Pelanggaran sudah terjadi pada masa penetapan Daftar Pemilih Tetap
(DPT), massa kampanye, dan nantinya proses pemberian dan pemungutan
suara.
“Tingkat kerawanan yang dikhawatirkan ada di semua level
atau tingkatan, dimana independent dan netralitas penyelenggara
dipertanyakan,” katanya di Jakarta, Rabu (26/3/2014).
Menurut
Masnur untuk meminimalisir kecurangan pemilu, perlu dilakukan
peningkatan pengawasan di tingkat TPS dan Kecamatan selama proses
pemberian hingga penghitungan suara berlangsung.
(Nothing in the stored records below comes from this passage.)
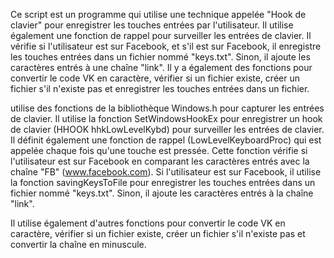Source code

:Ce script est un programme qui utilise une technique appelée "Hook de clavier" pour enregistrer les touches entrées par l'utilisateur. Il utilise également une fonction de rappel pour surveiller les entrées de clavier. Il vérifie si l'utilisateur est sur Facebook, et s'il est sur Facebook, il enregistre les touches entrées dans un fichier nommé "keys.txt". Sinon, il ajoute les caractères entrés à une chaîne "link". Il y a également des fonctions pour convertir le code VK en caractère, vérifier si un fichier existe, créer un fichier s'il n'existe pas et enregistrer les touches entrées dans un fichier.

utilise des fonctions de la bibliothèque Windows.h pour capturer les entrées de clavier. Il utilise la fonction SetWindowsHookEx pour enregistrer un hook de clavier (HHOOK hhkLowLevelKybd) pour surveiller les entrées de clavier. Il définit également une fonction de rappel (LowLevelKeyboardProc) qui est appelée chaque fois qu'une touche est pressée. Cette fonction vérifie si l'utilisateur est sur Facebook en comparant les caractères entrés avec la chaîne "FB" (www.facebook.com). Si l'utilisateur est sur Facebook, il utilise la fonction savingKeysToFile pour enregistrer les touches entrées dans un fichier nommé "keys.txt". Sinon, il ajoute les caractères entrés à la chaîne "link".

Il utilise également d'autres fonctions pour convertir le code VK en caractère, vérifier si un fichier existe, créer un fichier s'il n'existe pas et convertir la chaîne en minuscule.
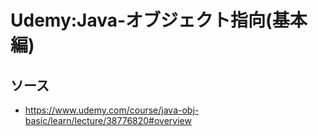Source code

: # Udemy:Java-オブジェクト指向(基本編)

## ソース
- https://www.udemy.com/course/java-obj-basic/learn/lecture/38776820#overview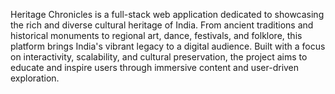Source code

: Heritage Chronicles is a full-stack web application dedicated to showcasing the rich and diverse cultural heritage of India. From ancient traditions and historical monuments to regional art, dance, festivals, and folklore, this platform brings India's vibrant legacy to a digital audience. Built with a focus on interactivity, scalability, and cultural preservation, the project aims to educate and inspire users through immersive content and user-driven exploration.

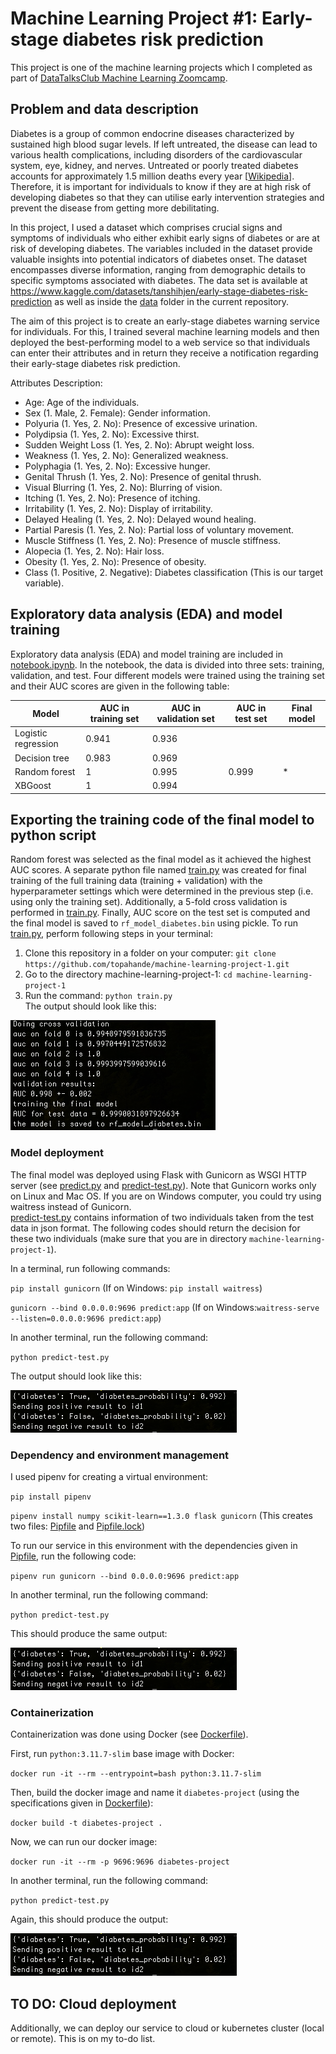 # Machine Learning Project #1: Early-stage diabetes risk prediction  
This project is one of the machine learning projects which I completed as part of [DataTalksClub Machine Learning Zoomcamp](https://github.com/DataTalksClub/machine-learning-zoomcamp). 

## Problem and data description 
Diabetes is a group of common endocrine diseases characterized by sustained high blood sugar levels. If left untreated, the disease can lead to various health complications, including disorders of the cardiovascular system, eye, kidney, and nerves. Untreated or poorly treated diabetes accounts for approximately 1.5 million deaths every year [[Wikipedia](https://en.wikipedia.org/wiki/Diabetes)]. Therefore, it is important for individuals to know if they are at high risk of developing diabetes so that they can utilise early intervention strategies and prevent the disease from getting more debilitating.  

In this project, I used a dataset which comprises crucial signs and symptoms of individuals who either exhibit early signs of diabetes or are at risk of developing diabetes. The variables included in the dataset provide valuable insights into potential indicators of diabetes onset. The dataset encompasses diverse information, ranging from demographic details to specific symptoms associated with diabetes. The data set is available at https://www.kaggle.com/datasets/tanshihjen/early-stage-diabetes-risk-prediction as well as inside the [data](https://github.com/topahande/machine-learning-project-1/tree/main/data) folder in the current repository.

The aim of this project is to create an early-stage diabetes warning service for individuals. For this, I trained several machine learning models and then deployed the best-performing model to a web service so that individuals can enter their attributes and in return they receive a notification regarding their early-stage diabetes risk prediction. 

Attributes Description:  

- Age: Age of the individuals.  
- Sex (1. Male, 2. Female): Gender information.  
- Polyuria (1. Yes, 2. No): Presence of excessive urination.  
- Polydipsia (1. Yes, 2. No): Excessive thirst.  
- Sudden Weight Loss (1. Yes, 2. No): Abrupt weight loss.  
- Weakness (1. Yes, 2. No): Generalized weakness.  
- Polyphagia (1. Yes, 2. No): Excessive hunger.  
- Genital Thrush (1. Yes, 2. No): Presence of genital thrush.  
- Visual Blurring (1. Yes, 2. No): Blurring of vision.  
- Itching (1. Yes, 2. No): Presence of itching.  
- Irritability (1. Yes, 2. No): Display of irritability.  
- Delayed Healing (1. Yes, 2. No): Delayed wound healing.  
- Partial Paresis (1. Yes, 2. No): Partial loss of voluntary movement.  
- Muscle Stiffness (1. Yes, 2. No): Presence of muscle stiffness.  
- Alopecia (1. Yes, 2. No): Hair loss.  
- Obesity (1. Yes, 2. No): Presence of obesity.  
- Class (1. Positive, 2. Negative): Diabetes classification (This is our target variable). 

## Exploratory data analysis (EDA) and model training  

Exploratory data analysis (EDA) and model training are included in [notebook.ipynb](https://github.com/topahande/machine-learning-project-1/blob/main/notebook.ipynb). In the notebook, the data is divided into three sets: training, validation, and test. Four different models were trained using the training set and their AUC scores are given in the following table:  

| Model | AUC in training set | AUC in validation set | AUC in test set | Final model |
| ----- | --------------------| --------------------- | --------------- | ----------- |
| Logistic regression | 0.941 | 0.936                 |                 |             |
| Decision tree       | 0.983 | 0.969                 |                 |             |
| Random forest       | 1     | 0.995                 | 0.999           |  *          |
| XBGoost             | 1     | 0.994                 |                 |             |

## Exporting the training code of the final model to python script

Random forest was selected as the final model as it achieved the highest AUC scores. A separate python file named [train.py](https://github.com/topahande/machine-learning-project-1/blob/main/train.py) was created for final training of the full training data (training + validation) with the hyperparameter settings which were determined in the previous step (i.e. using only the training set). Additionally, a 5-fold cross validation is performed in [train.py](https://github.com/topahande/machine-learning-project-1/blob/main/train.py). Finally, AUC score on the test set is computed and the final model is saved to ``rf_model_diabetes.bin`` using pickle. To run [train.py](https://github.com/topahande/machine-learning-project-1/blob/main/train.py), perform following steps in your terminal:

1) Clone this repository in a folder on your computer: ``git clone https://github.com/topahande/machine-learning-project-1.git``
2) Go to the directory machine-learning-project-1: ``cd machine-learning-project-1``
3) Run the command: ``python train.py``  
   The output should look like this:

![predict-test-output](https://github.com/topahande/machine-learning-project-1/blob/main/train_screenshot.png)

### Model deployment

The final model was deployed using Flask with Gunicorn as WSGI HTTP server (see [predict.py](https://github.com/topahande/machine-learning-project-1/blob/main/predict.py) and [predict-test.py](https://github.com/topahande/machine-learning-project-1/blob/main/predict-test.py)). Note that Gunicorn works only on Linux and Mac OS. If you are on Windows computer, you could try using waitress instead of Gunicorn.   
[predict-test.py](https://github.com/topahande/machine-learning-project-1/blob/main/predict-test.py) contains information of two individuals taken from the test data in json format. The following codes should return the decision for these two individuals (make sure that you are in directory ``machine-learning-project-1``).

In a terminal, run following commands:

``pip install gunicorn``  (If on Windows: ``pip install waitress``)

``gunicorn --bind 0.0.0.0:9696 predict:app`` (If on Windows:``waitress-serve --listen=0.0.0.0:9696 predict:app``)

In another  terminal, run the following command:  

``python predict-test.py``  

The output should look like this:

![predict-test-output](https://github.com/topahande/machine-learning-project-1/blob/main/predict_test_screenshot.png)

### Dependency and environment management  

I used pipenv for creating a virtual environment:  

``pip install pipenv``

``pipenv install numpy scikit-learn==1.3.0 flask gunicorn``  (This creates two files: [Pipfile](https://github.com/topahande/machine-learning-project-1/blob/main/Pipfile) and [Pipfile.lock](https://github.com/topahande/machine-learning-project-1/blob/main/Pipfile.lock))

To run our service in this environment with the dependencies given in [Pipfile](https://github.com/topahande/machine-learning-project-1/blob/main/Pipfile), run the following code:

``pipenv run gunicorn --bind 0.0.0.0:9696 predict:app``

In another  terminal, run the following command:  

``python predict-test.py``  

This should produce the same output:

![predict-test-output](https://github.com/topahande/machine-learning-project-1/blob/main/predict_test_screenshot.png)

### Containerization  

Containerization was done using Docker (see [Dockerfile](https://github.com/topahande/machine-learning-project-1/blob/main/Dockerfile)). 

First, run ``python:3.11.7-slim`` base image with Docker:  

``docker run -it --rm --entrypoint=bash python:3.11.7-slim``

Then, build the docker image and name it ``diabetes-project`` (using the specifications given in [Dockerfile](https://github.com/topahande/machine-learning-project-1/blob/main/Dockerfile)):  

``docker build -t diabetes-project .``  

Now, we can run our docker image:

``docker run -it --rm -p 9696:9696 diabetes-project``

In another  terminal, run the following command:  

``python predict-test.py`` 

Again, this should produce the output:

![predict-test-output](https://github.com/topahande/machine-learning-project-1/blob/main/predict_test_screenshot.png)

## TO DO: Cloud deployment 

Additionally, we can deploy our service to cloud or kubernetes cluster (local or remote). This is on my to-do list.









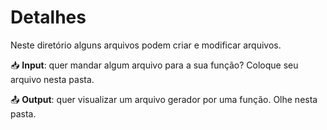 # Detalhes

Neste diretório alguns arquivos podem criar e modificar arquivos.

📥 **Input**: quer mandar algum arquivo para a sua função? Coloque seu arquivo nesta pasta.

📤 **Output**: quer visualizar um arquivo gerador por uma função. Olhe nesta pasta.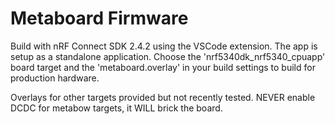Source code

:# Metaboard Firmware

Build with nRF Connect SDK 2.4.2 using the VSCode extension. The app is setup as a standalone application.
Choose the 'nrf5340dk_nrf5340_cpuapp' board target and the 'metaboard.overlay' in your build settings to build for production hardware.

Overlays for other targets provided but not recently tested. NEVER enable DCDC for metabow targets, it WILL brick the board.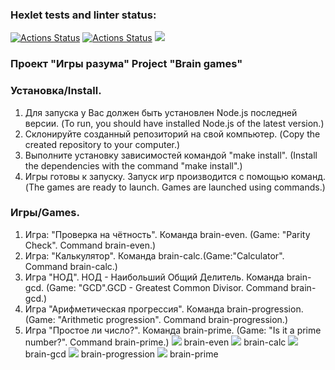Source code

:### Hexlet tests and linter status:
[![Actions Status](https://github.com/Viklm/frontend-project-lvl1/actions/workflows/node.js.yml/badge.svg)](https://github.com/Viklm/frontend-project-lvl1/actions)
[![Actions Status](https://github.com/Viklm/frontend-project-lvl1/workflows/hexlet-check/badge.svg)](https://github.com/Viklm/frontend-project-lvl1/actions)
<a href="https://codeclimate.com/github/codeclimate/codeclimate/maintainability"><img src="https://api.codeclimate.com/v1/badges/a99a88d28ad37a79dbf6/maintainability" /></a>

### Проект "Игры разума" Project "Brain games"
### Установка/Install.
1. Для запуска у Вас должен быть установлен Node.js последней версии. (To run, you  should have installed Node.js of the latest version.)
2. Склонируйте созданный репозиторий на свой компьютер. (Copy the created repository to your computer.)
3. Выполните установку зависимостей командой "make install". (Install the dependencies with the command "make install".)
4. Игры готовы к запуску. Запуск игр производится с помощью команд. (The games are ready to launch. Games are launched using commands.)

### Игры/Games.
1. Игра: "Проверка на чётность". Команда brain-even. (Game: "Parity Check". Command brain-even.)
2. Игра: "Калькулятор". Команда brain-calc.(Game:"Calculator". Command brain-calc.)
3. Игра "НОД". НОД - Наибольший Общий Делитель. Команда brain-gcd. (Game: "GCD".GCD - Greatest Common Divisor. Command brain-gcd.)
4. Игра "Арифметическая прогрессия". Команда brain-progression. (Game: "Arithmetic progression". Command brain-progression.)
5. Игра "Простое ли число?". Команда brain-prime. (Game: "Is it a prime number?". Command brain-prime.)
<a href="https://asciinema.org/a/428467" target="_blank"><img src="https://asciinema.org/a/428467.svg" /></a> brain-even
<a href="https://asciinema.org/a/433018" target="_blank"><img src="https://asciinema.org/a/433018.svg" /></a> brain-calc
<a href="https://asciinema.org/a/433206" target="_blank"><img src="https://asciinema.org/a/433206.svg" /></a> brain-gcd
<a href="https://asciinema.org/a/433233" target="_blank"><img src="https://asciinema.org/a/433233.svg" /></a> brain-progression
<a href="https://asciinema.org/a/433249" target="_blank"><img src="https://asciinema.org/a/433249.svg" /></a> brain-prime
Dari pengalaman pemilu
sebelumnya, KPPS dan penyelenggara lainnya sering terlibat jual beli
suara.
"Itu terjadi karena proses seleksi di tingkat TPS sudah
didesain atau terskenario. Orang-orang yang duduk di tingkat
penyelenggara sudah disusun dengan catatan orang yang duduk sebagai
penyelenggara adalah orang yang bisa diajak bekerja sama oleh pihak
tertentu dengan imbalan sejumlah uang atau janji," ungkapnya.
Biasanya,
lanjut Masnur, penyelenggara di tingkat TPS dan seterusnya akan
membantu mengamankan suara calon legislatif (caleg) di semua tingkatanm,
bila memiliki hubungan keluarga atau lantaran imbalan. Makanya tidak
heran bila nantinya ada caleg yang tidak melakukan kampanye dan kurang
dikenal masyarakat tapi mendapatkan suara dan akhirnya duduk sebagai
wakil rakyat.
“Biasanya, sebelum penghitungan suara atau dua hari
sebelum pelaksanaan pemilu, KPU sudah ketemu dengan caleg yang
membutuhkan suara di lobi-lobi hotel. Itulah yang disebut suara siluman
dalam proses jual beli,” papar Masnur.
Kata Masnur, langkah yang
harus dilakukan Bawaslu sebagai pengawas pemilu yakni dengan melibatkan
universitas. Perlu dilakukan MoU dengan pihak kampus dengan melibatkan
mahasiswa, apalagi Bawaslu saat ini kesulitan dalam hal pendanaan.
“Ya,
formatnya seperti KKN (kuliah kerja nyata) lah untuk mahasiswa,
sehingga dana bisa diminimalisir dan tingkat kecurangan bisa ditekan,”
imbuhnya.
Hal yang sama disampaikan Ketua Forum Masyarakat Peduli
Parlemen Indonesia (Formappi), Sebastian Salang. Dibandingkan pemilu
2004 dan 2009, tingkat pelanggaran di 2014 akan semakin tinggi. Beragam
pelanggaran yang akan terjadi seperti mobilisasi pemilih, politik uang,
dan jual beli suara saat proses rekapitulasi.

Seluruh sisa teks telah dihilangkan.